Hound by Vincent McCaffrey

Hound by Vincent McCaffrey

Author:Vincent McCaffrey [McCaffrey, Vincent]
Language: eng
Format: epub
Publisher: Small Beer Press
Published: 2010-08-17T04:00:00+00:00


Chapter Twelve

Y'ever find money in a book?"

Her black eyes watched him the way pets often did when he was in a house to look at a collection of books.

Henry truncated the top twenty hardcovers from a stack which towered precariously against a wall and set them aside.

He lied because he was sure a positive answer would lead to another question. “No."

Miss Galiano shifted her position from the small couch to a chair, moving closer to where Henry worked. Her eyes went repeatedly to the open door as if worried that her words would be heard by someone else. Henry knew the building was empty now, at midday, except for them.

She said, “I found a hundred dollar bill once."

She was not yet seventy. Robert, her now-sainted brother, had turned seventy shortly before his death, and she was the younger sister. Yet her confidence reminded him of a little girl's whisper.

Henry had made his way through three rooms piled with books as she talked to him incessantly. Every corner had been filled waist-high into embankments of volumes. Most furniture hid clots of books beneath. Henry did not respond to her revelation. He feigned a deeper interest in the titles he scanned now below a table. His knees were already sore from several hours of digging through one cache after another.

Miss Galiano's cheeks pinched backward to expose the perfect fence of her dentures. “I found it in a library book. Robert said I should keep it. I was afraid. What if they came looking for it, and it was missing? They could find out who borrowed the book and find me."

Henry decided this was a harmless trail of conversation. He had worried she might tell him still more about the funeral and her brother's long illness.

"What did you do?"

She spread her fingers over the fabric of the dress covering her knees. “I gave it to St. Anthony."
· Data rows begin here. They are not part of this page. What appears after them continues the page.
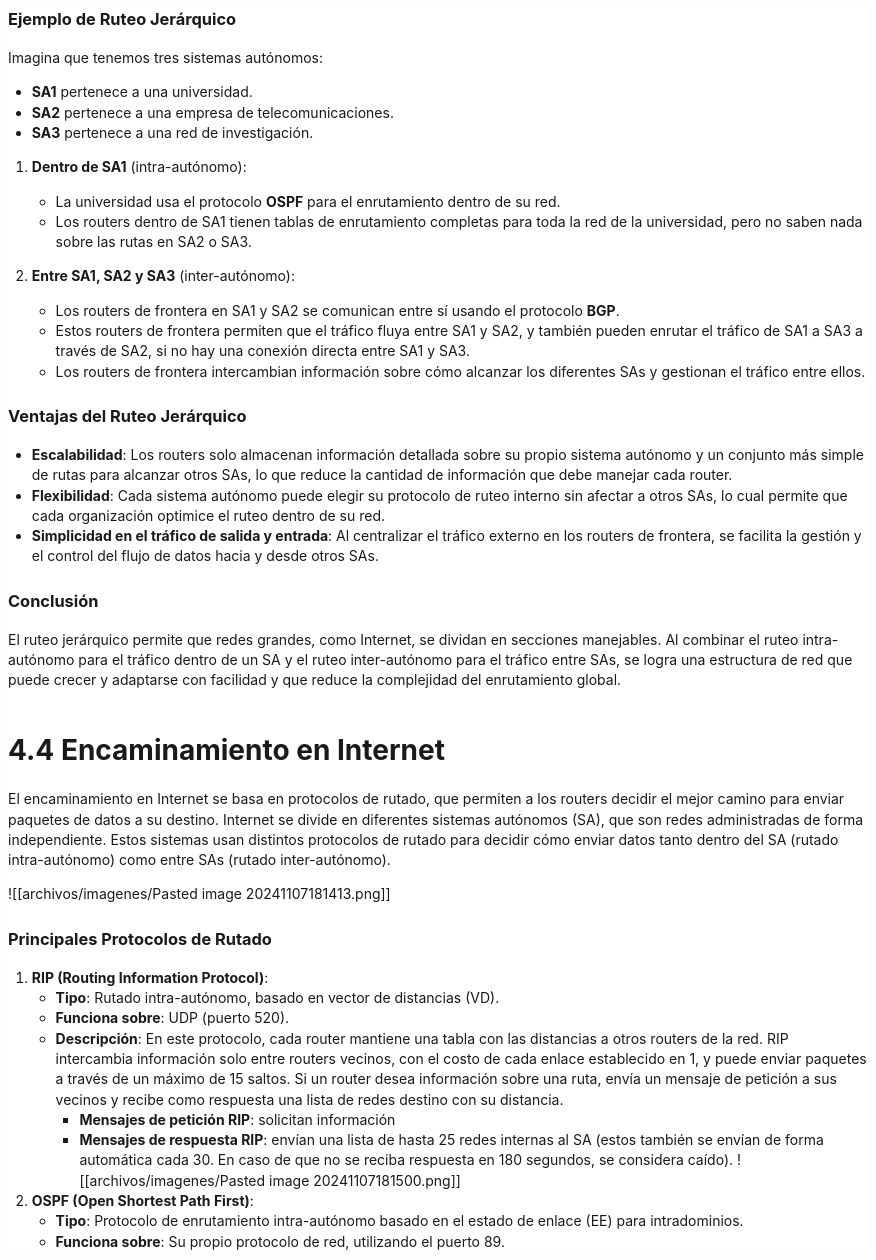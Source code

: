 ### Ejemplo de Ruteo Jerárquico
Imagina que tenemos tres sistemas autónomos: 
- **SA1** pertenece a una universidad.
- **SA2** pertenece a una empresa de telecomunicaciones.
- **SA3** pertenece a una red de investigación.

1. **Dentro de SA1** (intra-autónomo): 
   - La universidad usa el protocolo **OSPF** para el enrutamiento dentro de su red.
   - Los routers dentro de SA1 tienen tablas de enrutamiento completas para toda la red de la universidad, pero no saben nada sobre las rutas en SA2 o SA3.
   
2. **Entre SA1, SA2 y SA3** (inter-autónomo):
   - Los routers de frontera en SA1 y SA2 se comunican entre sí usando el protocolo **BGP**.
   - Estos routers de frontera permiten que el tráfico fluya entre SA1 y SA2, y también pueden enrutar el tráfico de SA1 a SA3 a través de SA2, si no hay una conexión directa entre SA1 y SA3.
   - Los routers de frontera intercambian información sobre cómo alcanzar los diferentes SAs y gestionan el tráfico entre ellos.

### Ventajas del Ruteo Jerárquico
- **Escalabilidad**: Los routers solo almacenan información detallada sobre su propio sistema autónomo y un conjunto más simple de rutas para alcanzar otros SAs, lo que reduce la cantidad de información que debe manejar cada router.
- **Flexibilidad**: Cada sistema autónomo puede elegir su protocolo de ruteo interno sin afectar a otros SAs, lo cual permite que cada organización optimice el ruteo dentro de su red.
- **Simplicidad en el tráfico de salida y entrada**: Al centralizar el tráfico externo en los routers de frontera, se facilita la gestión y el control del flujo de datos hacia y desde otros SAs.

### Conclusión
El ruteo jerárquico permite que redes grandes, como Internet, se dividan en secciones manejables. Al combinar el ruteo intra-autónomo para el tráfico dentro de un SA y el ruteo inter-autónomo para el tráfico entre SAs, se logra una estructura de red que puede crecer y adaptarse con facilidad y que reduce la complejidad del enrutamiento global.



# 4.4 Encaminamiento en Internet
El encaminamiento en Internet se basa en protocolos de rutado, que permiten a los routers decidir el mejor camino para enviar paquetes de datos a su destino. Internet se divide en diferentes sistemas autónomos (SA), que son redes administradas de forma independiente. Estos sistemas usan distintos protocolos de rutado para decidir cómo enviar datos tanto dentro del SA (rutado intra-autónomo) como entre SAs (rutado inter-autónomo).

![[archivos/imagenes/Pasted image 20241107181413.png]]

### Principales Protocolos de Rutado
1. **RIP (Routing Information Protocol)**:
   - **Tipo**: Rutado intra-autónomo, basado en vector de distancias (VD).
   - **Funciona sobre**: UDP (puerto 520).
   - **Descripción**: En este protocolo, cada router mantiene una tabla con las distancias a otros routers de la red. RIP intercambia información solo entre routers vecinos, con el costo de cada enlace establecido en 1, y puede enviar paquetes a través de un máximo de 15 saltos. Si un router desea información sobre una ruta, envía un mensaje de petición a sus vecinos y recibe como respuesta una lista de redes destino con su distancia.
	   - **Mensajes de petición RIP**: solicitan información
	   - **Mensajes de respuesta RIP**: envían una lista de hasta 25 redes internas al SA (estos también se envían de forma automática cada 30. En caso de que no se reciba respuesta en 180 segundos, se considera caído).
   ![[archivos/imagenes/Pasted image 20241107181500.png]]
2. **OSPF (Open Shortest Path First)**:
   - **Tipo**: Protocolo de enrutamiento intra-autónomo basado en el estado de enlace (EE) para intradominios.
   - **Funciona sobre**: Su propio protocolo de red, utilizando el puerto 89.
She seemed very pleased with her solution to the problem and now folded her hands in her lap. Henry shifted a short pile toward the center of the room so that he could gain a better look at the stacks behind the couch.

He had asked her why her brother had never built shelves. She had answered, “He was claustrophobic. He thought it made the rooms feel too small."

The rooms were, in fact, small, condensed to allow a four-story nineteenth-century brick apartment building to fill the lot of a two-story eighteenth-century merchant's house. The older wood structures of the North End had been replaced to achieve some safety from fires when the moneyed of Boston were moving into the newly created Back Bay. Few of these buildings offered the luxury of extravagant space or the detail of an architect's care.

Robert Galiano's single passion had been films, and the books all related to that subject in some way. Henry had so far ignored the videotapes which puddled on most upper surfaces, lined windowsills, and reached head heights from the surfaces of tables and appliances. The dark, outsized screen of a television set reflected Henry's movements from the opposite side of the room.